Par Raymond Pédoussaut

Date de publication originale : 2017 (Rivages)
Genres :
Enquête, roman noir
Personnage principal : Schneider, policier ombrageux

Schneider est inspecteur principal, chef du groupe criminel. C’est un flic bizarre qui a l’habitude de parcourir seul la ville la nuit au volant de sa voiture. La hiérarchie policière lui confie l’enquête sur l’agression mortelle d’un de ses collègue du groupe des stupéfiants.
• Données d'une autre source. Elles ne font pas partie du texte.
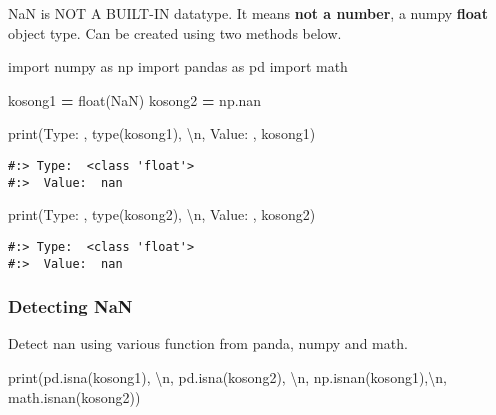 \documentclass[
]{book}
\newenvironment{Shaded}{\begin{snugshade}}{\end{snugshade}}
\newcommand{\BuiltInTok}[1]{#1}
\newcommand{\CharTok}[1]{\textcolor[rgb]{0.5,0.5,0.5}{#1}}
\newcommand{\ImportTok}[1]{#1}
\newcommand{\NormalTok}[1]{#1}
\newcommand{\OperatorTok}[1]{\textcolor[rgb]{0.43,0.43,0.43}{\textbf{#1}}}
\newcommand{\StringTok}[1]{\textcolor[rgb]{0.5,0.5,0.5}{#1}}
\begin{document}
NaN is NOT A BUILT-IN datatype. It means \textbf{not a number}, a numpy \textbf{float} object type. Can be created using two methods below.

\begin{Shaded}
\begin{Highlighting}[]
\ImportTok{import}\NormalTok{ numpy }\ImportTok{as}\NormalTok{ np}
\ImportTok{import}\NormalTok{ pandas }\ImportTok{as}\NormalTok{ pd}
\ImportTok{import}\NormalTok{ math}

\NormalTok{kosong1 }\OperatorTok{=} \BuiltInTok{float}\NormalTok{(}\StringTok{\textquotesingle{}NaN\textquotesingle{}}\NormalTok{)}
\NormalTok{kosong2 }\OperatorTok{=}\NormalTok{ np.nan}

\BuiltInTok{print}\NormalTok{(}\StringTok{\textquotesingle{}Type: \textquotesingle{}}\NormalTok{, }\BuiltInTok{type}\NormalTok{(kosong1), }\StringTok{\textquotesingle{}}\CharTok{\textbackslash{}n}\StringTok{\textquotesingle{}}\NormalTok{,}
       \StringTok{\textquotesingle{}Value: \textquotesingle{}}\NormalTok{, kosong1)}
\end{Highlighting}
\end{Shaded}

\begin{verbatim}
#:> Type:  <class 'float'> 
#:>  Value:  nan
\end{verbatim}

\begin{Shaded}
\begin{Highlighting}[]
\BuiltInTok{print}\NormalTok{(}\StringTok{\textquotesingle{}Type: \textquotesingle{}}\NormalTok{, }\BuiltInTok{type}\NormalTok{(kosong2), }\StringTok{\textquotesingle{}}\CharTok{\textbackslash{}n}\StringTok{\textquotesingle{}}\NormalTok{,}
       \StringTok{\textquotesingle{}Value: \textquotesingle{}}\NormalTok{, kosong2)}
\end{Highlighting}
\end{Shaded}

\begin{verbatim}
#:> Type:  <class 'float'> 
#:>  Value:  nan
\end{verbatim}

\hypertarget{detecting-nan}{%
\subsubsection{Detecting NaN}\label{detecting-nan}}

Detect nan using various function from panda, numpy and math.

\begin{Shaded}
\begin{Highlighting}[]
\BuiltInTok{print}\NormalTok{(pd.isna(kosong1), }\StringTok{\textquotesingle{}}\CharTok{\textbackslash{}n}\StringTok{\textquotesingle{}}\NormalTok{,}
\NormalTok{      pd.isna(kosong2), }\StringTok{\textquotesingle{}}\CharTok{\textbackslash{}n}\StringTok{\textquotesingle{}}\NormalTok{,}
\NormalTok{      np.isnan(kosong1),}\StringTok{\textquotesingle{}}\CharTok{\textbackslash{}n}\StringTok{\textquotesingle{}}\NormalTok{,}
\NormalTok{      math.isnan(kosong2))}
\end{Highlighting}
\end{Shaded}
\end{document}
Un premier suspect est identifié et arrêté. Celui-ci avoue tout. Affaire rapidement bouclée. Jusqu’à ce qu’une nouvelle information remettre toutes les conclusions en cause. L’enquête doit se réorienter dans une nouvelle direction beaucoup plus douloureuse pour Schneider. Il devra passer outre les liens d’une amitié tumultueuse, datant de la guerre d’Algérie, avec un ex-avocat, maintenant homme d’affaire puissant et influent.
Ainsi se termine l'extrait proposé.